» **Assigned task**
Filter the data for "detached" and copy matching lines.
Start of Input
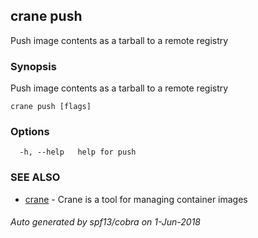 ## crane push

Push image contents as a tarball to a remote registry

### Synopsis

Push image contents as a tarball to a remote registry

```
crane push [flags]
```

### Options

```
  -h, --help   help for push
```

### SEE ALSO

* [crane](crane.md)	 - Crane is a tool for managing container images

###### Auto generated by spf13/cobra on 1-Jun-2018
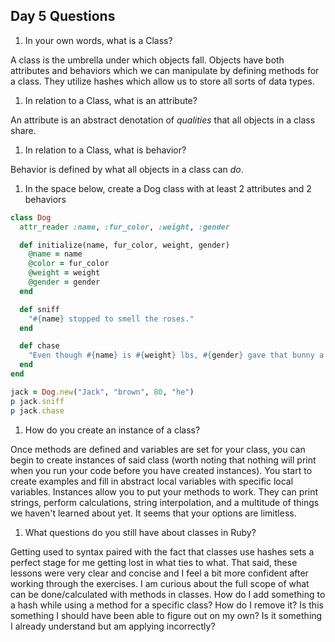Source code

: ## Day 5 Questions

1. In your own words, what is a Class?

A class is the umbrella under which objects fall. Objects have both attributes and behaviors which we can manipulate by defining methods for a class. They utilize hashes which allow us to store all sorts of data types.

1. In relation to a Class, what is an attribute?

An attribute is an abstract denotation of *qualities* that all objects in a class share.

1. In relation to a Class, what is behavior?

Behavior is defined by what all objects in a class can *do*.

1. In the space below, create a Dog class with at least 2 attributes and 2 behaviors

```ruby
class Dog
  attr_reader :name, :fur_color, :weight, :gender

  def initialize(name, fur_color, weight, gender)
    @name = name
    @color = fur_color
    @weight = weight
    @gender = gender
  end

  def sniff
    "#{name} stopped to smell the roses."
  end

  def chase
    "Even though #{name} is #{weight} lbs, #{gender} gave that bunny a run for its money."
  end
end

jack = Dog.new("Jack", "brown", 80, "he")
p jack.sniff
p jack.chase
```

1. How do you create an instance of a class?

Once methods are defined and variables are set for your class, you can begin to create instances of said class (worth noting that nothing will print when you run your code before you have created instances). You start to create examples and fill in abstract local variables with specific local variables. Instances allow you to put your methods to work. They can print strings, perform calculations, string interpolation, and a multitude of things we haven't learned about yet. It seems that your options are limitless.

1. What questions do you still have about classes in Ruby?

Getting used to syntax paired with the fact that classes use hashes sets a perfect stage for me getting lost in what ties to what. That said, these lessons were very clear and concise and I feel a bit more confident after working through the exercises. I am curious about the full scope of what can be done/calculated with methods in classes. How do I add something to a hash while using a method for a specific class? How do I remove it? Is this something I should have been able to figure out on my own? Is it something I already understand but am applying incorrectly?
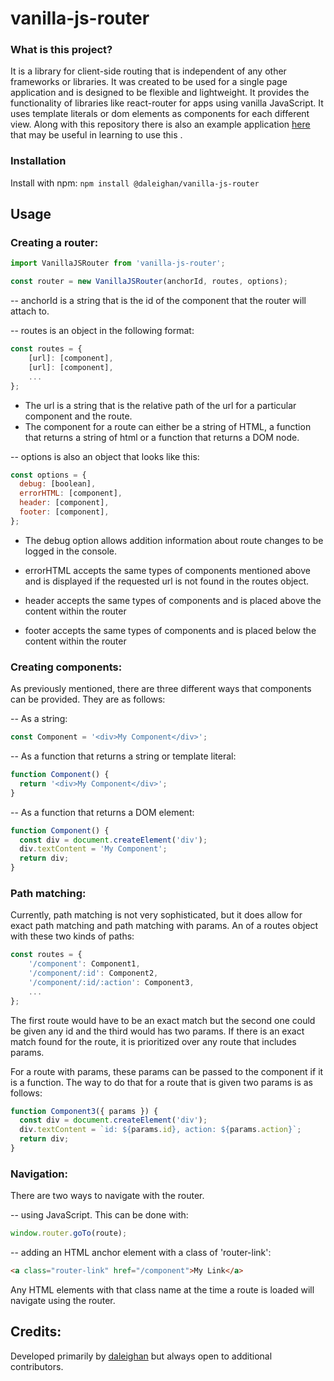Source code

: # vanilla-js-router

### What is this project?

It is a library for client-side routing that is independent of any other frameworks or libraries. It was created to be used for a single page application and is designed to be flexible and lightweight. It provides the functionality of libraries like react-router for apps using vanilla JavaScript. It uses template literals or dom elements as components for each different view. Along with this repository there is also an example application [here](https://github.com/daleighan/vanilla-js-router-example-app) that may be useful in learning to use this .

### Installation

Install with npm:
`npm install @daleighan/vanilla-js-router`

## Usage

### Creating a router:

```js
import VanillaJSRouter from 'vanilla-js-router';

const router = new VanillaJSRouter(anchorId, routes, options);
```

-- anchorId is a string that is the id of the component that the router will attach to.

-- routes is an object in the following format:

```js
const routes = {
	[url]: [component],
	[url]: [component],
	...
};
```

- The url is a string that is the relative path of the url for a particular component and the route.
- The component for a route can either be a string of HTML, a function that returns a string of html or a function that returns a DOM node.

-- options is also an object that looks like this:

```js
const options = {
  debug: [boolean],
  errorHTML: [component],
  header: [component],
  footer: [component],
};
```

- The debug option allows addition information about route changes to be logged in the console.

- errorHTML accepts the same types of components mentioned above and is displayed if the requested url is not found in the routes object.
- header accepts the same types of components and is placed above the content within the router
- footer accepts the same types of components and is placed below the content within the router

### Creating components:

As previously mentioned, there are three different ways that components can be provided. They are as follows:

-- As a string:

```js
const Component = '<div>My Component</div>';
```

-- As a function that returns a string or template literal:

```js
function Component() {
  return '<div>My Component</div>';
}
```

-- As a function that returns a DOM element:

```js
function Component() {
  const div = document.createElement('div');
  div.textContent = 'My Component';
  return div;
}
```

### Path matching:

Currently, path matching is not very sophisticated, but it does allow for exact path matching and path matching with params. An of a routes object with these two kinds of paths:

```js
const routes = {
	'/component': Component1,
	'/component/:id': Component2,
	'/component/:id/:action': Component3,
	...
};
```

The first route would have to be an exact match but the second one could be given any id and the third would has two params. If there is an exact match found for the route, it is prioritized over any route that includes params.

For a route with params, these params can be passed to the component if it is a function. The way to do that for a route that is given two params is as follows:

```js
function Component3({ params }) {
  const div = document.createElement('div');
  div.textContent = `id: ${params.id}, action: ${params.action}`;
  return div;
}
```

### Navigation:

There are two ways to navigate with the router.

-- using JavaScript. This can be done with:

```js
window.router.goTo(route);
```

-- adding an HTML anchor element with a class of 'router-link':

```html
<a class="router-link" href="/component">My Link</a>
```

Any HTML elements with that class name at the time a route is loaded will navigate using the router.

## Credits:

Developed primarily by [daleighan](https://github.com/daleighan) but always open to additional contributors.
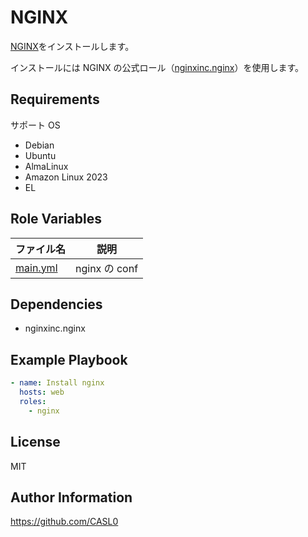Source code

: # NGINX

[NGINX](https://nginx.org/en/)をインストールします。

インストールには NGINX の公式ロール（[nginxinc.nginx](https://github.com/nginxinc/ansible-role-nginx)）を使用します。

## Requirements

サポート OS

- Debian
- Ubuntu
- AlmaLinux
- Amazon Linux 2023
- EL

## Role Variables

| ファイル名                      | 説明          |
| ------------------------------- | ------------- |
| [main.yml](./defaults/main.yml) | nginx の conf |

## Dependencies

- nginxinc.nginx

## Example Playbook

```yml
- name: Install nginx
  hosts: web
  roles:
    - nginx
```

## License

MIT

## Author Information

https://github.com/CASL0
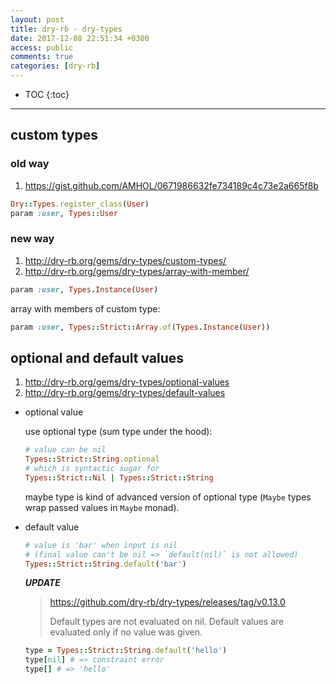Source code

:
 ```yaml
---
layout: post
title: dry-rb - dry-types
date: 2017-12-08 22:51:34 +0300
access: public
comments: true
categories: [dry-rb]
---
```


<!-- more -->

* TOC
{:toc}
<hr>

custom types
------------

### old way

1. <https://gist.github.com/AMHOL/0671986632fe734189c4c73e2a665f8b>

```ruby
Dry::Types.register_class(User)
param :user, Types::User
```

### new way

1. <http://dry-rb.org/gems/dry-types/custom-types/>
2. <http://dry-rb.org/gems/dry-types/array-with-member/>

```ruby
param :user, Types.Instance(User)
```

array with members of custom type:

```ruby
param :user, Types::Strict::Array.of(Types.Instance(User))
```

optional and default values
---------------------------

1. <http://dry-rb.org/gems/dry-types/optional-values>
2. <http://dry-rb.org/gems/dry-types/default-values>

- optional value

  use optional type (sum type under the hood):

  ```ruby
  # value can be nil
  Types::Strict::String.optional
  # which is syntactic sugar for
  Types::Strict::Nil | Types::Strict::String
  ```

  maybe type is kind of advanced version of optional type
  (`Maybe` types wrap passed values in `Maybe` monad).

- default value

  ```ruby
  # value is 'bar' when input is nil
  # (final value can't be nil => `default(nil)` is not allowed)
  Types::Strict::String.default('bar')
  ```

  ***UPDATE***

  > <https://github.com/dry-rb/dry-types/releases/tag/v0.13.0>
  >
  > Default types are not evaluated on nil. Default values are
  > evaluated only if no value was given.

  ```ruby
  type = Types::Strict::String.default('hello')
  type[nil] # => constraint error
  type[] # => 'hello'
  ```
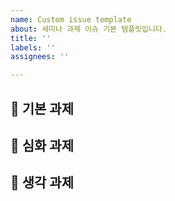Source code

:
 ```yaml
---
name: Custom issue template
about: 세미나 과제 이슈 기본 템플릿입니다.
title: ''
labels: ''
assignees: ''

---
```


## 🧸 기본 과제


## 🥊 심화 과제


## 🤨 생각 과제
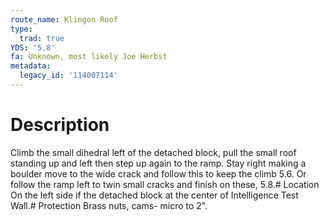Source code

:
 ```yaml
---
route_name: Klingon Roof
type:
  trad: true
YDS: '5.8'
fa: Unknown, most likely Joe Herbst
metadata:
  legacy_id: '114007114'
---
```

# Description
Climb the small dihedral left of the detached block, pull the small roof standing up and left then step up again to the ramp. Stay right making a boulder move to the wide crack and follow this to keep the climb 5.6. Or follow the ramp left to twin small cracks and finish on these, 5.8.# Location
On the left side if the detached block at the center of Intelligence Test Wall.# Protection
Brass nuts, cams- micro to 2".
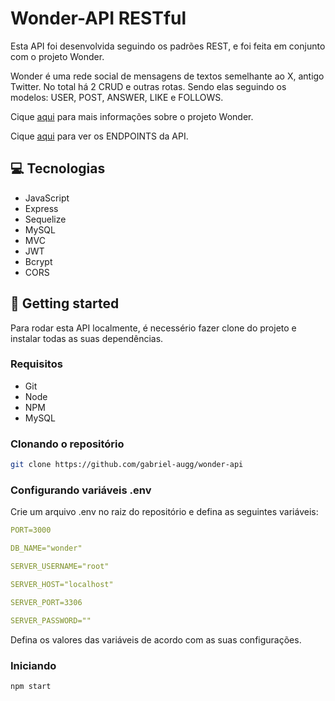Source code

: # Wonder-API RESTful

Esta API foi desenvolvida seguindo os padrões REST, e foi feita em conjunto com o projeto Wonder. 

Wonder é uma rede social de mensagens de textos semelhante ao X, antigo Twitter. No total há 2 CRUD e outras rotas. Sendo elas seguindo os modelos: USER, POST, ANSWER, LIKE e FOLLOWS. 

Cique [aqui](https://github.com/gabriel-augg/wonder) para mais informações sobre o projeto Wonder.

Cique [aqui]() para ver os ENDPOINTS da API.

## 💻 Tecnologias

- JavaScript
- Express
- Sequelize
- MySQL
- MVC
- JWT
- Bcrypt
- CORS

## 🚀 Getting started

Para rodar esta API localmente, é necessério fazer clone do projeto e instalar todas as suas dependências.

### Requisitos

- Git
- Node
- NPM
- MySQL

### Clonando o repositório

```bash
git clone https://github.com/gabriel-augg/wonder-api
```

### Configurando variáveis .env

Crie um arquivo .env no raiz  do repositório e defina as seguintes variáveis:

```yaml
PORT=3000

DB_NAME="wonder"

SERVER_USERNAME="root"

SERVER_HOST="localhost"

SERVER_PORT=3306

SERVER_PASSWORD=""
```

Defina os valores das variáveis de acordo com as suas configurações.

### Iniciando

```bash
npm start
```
End of Input
» **Exercise response**
Climb the small dihedral left of the detached block, pull the small roof standing up and left then step up again to the ramp. Stay right making a boulder move to the wide crack and follow this to keep the climb 5.6. Or follow the ramp left to twin small cracks and finish on these, 5.8.# Location
On the left side if the detached block at the center of Intelligence Test Wall.# Protection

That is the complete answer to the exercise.